▶ **Exercise details**
Filter the records below and copy every line containing the word "элементов".

START Dataset excerpts

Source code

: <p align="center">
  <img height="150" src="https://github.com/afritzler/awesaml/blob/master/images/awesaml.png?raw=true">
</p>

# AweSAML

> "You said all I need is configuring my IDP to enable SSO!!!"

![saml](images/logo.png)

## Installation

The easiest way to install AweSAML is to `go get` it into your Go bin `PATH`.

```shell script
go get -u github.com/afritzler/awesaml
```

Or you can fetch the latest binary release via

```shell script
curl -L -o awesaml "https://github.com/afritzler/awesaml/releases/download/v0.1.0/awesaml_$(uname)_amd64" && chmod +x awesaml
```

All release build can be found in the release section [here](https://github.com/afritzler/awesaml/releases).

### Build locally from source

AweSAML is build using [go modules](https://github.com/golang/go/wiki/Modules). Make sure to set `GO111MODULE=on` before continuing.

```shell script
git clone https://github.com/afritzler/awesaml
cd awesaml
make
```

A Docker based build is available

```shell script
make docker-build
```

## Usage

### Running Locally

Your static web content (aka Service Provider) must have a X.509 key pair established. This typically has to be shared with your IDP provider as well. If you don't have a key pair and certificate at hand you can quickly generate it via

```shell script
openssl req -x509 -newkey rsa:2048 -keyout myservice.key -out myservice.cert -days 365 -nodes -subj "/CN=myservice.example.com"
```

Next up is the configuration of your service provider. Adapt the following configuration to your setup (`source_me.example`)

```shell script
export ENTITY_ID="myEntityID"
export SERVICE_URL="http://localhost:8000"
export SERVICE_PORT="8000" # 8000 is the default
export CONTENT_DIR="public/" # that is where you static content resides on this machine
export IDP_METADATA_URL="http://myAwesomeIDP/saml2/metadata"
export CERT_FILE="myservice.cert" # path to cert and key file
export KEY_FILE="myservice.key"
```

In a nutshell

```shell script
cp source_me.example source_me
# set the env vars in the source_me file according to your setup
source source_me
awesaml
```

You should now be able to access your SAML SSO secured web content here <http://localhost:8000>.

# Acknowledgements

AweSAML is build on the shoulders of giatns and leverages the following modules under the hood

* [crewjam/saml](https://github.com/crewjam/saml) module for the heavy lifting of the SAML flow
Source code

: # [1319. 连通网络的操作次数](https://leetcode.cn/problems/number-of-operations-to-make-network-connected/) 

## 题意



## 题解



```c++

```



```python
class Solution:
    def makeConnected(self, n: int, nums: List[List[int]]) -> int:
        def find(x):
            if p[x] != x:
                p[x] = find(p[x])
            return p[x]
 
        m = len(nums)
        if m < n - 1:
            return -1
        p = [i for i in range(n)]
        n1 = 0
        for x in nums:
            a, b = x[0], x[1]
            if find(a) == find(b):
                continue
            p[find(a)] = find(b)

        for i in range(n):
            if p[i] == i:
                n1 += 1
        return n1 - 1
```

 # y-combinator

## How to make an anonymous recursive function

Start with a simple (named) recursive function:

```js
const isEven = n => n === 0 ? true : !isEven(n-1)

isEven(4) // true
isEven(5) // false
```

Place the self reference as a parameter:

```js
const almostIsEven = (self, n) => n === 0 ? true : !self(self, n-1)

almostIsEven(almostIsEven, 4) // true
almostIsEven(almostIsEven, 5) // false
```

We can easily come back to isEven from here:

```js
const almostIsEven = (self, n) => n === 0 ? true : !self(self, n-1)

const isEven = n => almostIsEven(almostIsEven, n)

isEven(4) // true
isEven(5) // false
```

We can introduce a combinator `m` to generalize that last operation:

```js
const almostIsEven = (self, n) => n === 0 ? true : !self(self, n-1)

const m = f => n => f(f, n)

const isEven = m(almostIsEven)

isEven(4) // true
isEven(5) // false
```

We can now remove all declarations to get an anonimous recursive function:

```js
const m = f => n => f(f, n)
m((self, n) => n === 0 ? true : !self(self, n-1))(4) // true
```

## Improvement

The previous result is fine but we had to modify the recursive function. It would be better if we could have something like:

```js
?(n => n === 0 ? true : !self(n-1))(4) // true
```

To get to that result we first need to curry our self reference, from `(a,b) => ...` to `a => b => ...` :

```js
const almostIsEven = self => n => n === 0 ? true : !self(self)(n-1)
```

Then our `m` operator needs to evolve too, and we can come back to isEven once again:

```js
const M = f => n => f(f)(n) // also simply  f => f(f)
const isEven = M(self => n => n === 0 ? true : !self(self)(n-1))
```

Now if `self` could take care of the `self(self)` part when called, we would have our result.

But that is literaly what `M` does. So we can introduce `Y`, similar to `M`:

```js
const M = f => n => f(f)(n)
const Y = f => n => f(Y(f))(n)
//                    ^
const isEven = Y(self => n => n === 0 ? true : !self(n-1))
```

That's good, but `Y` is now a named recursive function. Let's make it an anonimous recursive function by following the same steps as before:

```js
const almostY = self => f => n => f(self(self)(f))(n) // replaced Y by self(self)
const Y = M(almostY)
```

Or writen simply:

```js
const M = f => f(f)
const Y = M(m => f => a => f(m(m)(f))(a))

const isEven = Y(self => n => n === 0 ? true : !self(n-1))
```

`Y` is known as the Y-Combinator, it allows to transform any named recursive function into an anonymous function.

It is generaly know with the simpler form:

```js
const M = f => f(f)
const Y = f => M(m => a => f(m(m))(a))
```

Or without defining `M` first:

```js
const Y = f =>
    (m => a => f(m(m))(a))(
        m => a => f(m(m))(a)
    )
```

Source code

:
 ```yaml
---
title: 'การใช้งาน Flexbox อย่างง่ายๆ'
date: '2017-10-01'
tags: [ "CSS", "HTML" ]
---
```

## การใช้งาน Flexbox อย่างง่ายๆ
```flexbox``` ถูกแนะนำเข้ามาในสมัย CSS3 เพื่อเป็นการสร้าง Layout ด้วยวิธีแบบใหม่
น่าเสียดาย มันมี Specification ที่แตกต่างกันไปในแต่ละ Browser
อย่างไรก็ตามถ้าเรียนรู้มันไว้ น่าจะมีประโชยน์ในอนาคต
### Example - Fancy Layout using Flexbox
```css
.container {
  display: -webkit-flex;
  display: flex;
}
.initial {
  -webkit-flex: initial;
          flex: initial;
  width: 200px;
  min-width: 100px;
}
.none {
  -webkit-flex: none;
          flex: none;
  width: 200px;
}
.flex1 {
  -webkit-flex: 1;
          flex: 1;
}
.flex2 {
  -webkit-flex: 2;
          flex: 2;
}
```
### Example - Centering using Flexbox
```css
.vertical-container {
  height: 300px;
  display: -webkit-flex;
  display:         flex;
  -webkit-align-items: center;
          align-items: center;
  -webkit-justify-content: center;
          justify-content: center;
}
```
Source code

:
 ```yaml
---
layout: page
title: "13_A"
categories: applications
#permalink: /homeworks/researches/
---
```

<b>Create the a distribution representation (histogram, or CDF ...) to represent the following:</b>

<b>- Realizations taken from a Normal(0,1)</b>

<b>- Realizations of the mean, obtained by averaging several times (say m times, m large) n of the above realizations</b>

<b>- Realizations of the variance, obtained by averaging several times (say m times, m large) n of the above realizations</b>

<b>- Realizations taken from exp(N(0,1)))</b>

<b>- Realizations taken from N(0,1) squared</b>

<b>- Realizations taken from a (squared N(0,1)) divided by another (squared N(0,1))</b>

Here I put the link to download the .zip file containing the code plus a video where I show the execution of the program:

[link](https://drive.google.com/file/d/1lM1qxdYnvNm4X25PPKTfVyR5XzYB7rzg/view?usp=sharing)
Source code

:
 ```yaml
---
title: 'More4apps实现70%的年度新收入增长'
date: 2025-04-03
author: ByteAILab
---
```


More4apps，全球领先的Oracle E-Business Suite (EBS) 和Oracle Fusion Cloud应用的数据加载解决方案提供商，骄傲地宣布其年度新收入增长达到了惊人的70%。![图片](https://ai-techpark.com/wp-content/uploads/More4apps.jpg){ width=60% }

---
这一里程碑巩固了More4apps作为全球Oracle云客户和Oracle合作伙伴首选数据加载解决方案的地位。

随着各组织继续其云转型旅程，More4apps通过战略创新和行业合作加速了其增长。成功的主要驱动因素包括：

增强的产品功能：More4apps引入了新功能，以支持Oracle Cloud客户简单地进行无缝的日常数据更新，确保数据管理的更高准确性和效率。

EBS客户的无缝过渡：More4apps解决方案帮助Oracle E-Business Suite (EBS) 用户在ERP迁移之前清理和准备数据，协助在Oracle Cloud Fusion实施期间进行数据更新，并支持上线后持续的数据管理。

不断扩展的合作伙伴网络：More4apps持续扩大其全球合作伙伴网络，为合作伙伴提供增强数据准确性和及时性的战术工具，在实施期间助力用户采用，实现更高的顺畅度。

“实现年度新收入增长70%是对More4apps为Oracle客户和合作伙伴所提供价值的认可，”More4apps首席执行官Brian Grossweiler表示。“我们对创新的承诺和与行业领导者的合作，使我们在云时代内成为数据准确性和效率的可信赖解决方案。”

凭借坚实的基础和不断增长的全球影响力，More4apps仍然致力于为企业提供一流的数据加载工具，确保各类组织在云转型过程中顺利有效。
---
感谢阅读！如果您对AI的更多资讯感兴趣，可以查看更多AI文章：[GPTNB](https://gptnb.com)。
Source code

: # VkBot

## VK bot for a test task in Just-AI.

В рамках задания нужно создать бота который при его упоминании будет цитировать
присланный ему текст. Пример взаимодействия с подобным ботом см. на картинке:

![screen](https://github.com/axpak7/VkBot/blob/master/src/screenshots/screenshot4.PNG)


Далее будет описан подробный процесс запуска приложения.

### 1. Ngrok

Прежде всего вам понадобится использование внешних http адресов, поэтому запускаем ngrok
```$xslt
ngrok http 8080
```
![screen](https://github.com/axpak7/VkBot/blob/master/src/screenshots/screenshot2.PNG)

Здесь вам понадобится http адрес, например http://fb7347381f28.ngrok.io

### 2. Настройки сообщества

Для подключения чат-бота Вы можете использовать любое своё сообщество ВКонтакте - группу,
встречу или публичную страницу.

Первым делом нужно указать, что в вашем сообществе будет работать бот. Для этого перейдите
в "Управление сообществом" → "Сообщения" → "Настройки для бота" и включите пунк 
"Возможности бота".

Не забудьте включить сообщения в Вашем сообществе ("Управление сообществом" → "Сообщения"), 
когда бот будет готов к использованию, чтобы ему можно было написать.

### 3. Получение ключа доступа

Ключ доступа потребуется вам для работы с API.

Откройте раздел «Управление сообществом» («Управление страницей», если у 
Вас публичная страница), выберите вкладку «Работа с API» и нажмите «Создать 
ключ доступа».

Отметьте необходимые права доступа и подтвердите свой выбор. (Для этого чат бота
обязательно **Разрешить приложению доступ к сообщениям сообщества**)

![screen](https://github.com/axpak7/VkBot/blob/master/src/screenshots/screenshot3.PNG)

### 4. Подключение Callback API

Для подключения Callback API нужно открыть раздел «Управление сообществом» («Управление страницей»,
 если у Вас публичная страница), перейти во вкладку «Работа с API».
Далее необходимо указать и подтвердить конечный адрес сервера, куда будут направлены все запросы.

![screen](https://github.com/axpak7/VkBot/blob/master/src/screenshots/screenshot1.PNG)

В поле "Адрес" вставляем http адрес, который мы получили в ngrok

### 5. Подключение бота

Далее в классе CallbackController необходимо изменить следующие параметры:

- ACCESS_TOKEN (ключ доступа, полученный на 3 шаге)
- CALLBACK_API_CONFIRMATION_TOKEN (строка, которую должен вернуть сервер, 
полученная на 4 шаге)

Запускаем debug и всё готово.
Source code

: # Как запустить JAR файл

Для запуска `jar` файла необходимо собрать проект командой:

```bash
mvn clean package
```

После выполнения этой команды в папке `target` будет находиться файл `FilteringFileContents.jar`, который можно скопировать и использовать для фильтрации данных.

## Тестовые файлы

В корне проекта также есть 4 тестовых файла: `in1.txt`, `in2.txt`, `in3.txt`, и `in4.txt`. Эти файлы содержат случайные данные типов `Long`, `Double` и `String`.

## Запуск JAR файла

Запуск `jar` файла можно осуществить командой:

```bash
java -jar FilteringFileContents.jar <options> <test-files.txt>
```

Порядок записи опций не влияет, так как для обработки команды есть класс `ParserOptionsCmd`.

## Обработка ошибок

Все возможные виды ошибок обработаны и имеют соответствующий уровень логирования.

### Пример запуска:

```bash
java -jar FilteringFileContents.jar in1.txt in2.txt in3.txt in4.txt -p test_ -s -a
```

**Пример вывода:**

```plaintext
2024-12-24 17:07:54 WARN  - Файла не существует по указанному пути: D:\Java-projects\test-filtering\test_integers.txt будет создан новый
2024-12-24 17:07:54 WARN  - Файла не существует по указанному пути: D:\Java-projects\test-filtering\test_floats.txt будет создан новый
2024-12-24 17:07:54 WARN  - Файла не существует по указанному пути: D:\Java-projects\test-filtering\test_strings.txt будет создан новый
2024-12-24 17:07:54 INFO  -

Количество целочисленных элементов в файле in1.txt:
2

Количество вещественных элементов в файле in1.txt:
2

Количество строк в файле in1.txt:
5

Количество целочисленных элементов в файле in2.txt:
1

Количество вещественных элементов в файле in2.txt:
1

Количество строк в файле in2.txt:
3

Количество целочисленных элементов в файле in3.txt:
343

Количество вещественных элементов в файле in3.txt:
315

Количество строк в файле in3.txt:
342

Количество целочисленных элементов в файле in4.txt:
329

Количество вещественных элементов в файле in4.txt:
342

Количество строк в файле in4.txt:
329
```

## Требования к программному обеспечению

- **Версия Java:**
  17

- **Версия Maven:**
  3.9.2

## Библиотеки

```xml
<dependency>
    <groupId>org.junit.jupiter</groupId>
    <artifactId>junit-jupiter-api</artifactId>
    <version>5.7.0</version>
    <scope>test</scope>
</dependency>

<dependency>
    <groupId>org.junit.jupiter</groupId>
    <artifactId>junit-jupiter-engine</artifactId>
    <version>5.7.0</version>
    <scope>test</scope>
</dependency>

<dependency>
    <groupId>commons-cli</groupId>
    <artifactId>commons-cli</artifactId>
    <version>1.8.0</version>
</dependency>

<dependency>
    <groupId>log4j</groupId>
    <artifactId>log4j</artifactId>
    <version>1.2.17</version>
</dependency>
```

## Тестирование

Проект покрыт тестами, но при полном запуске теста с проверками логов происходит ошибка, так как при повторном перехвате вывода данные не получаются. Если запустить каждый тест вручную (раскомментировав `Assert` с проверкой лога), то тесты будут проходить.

END Dataset excerpts

▶ **Output for this task**
Количество целочисленных элементов в файле in1.txt:
Количество вещественных элементов в файле in1.txt:
Количество целочисленных элементов в файле in2.txt:
Количество вещественных элементов в файле in2.txt:
Количество целочисленных элементов в файле in3.txt:
Количество вещественных элементов в файле in3.txt:
Количество целочисленных элементов в файле in4.txt:
Количество вещественных элементов в файле in4.txt:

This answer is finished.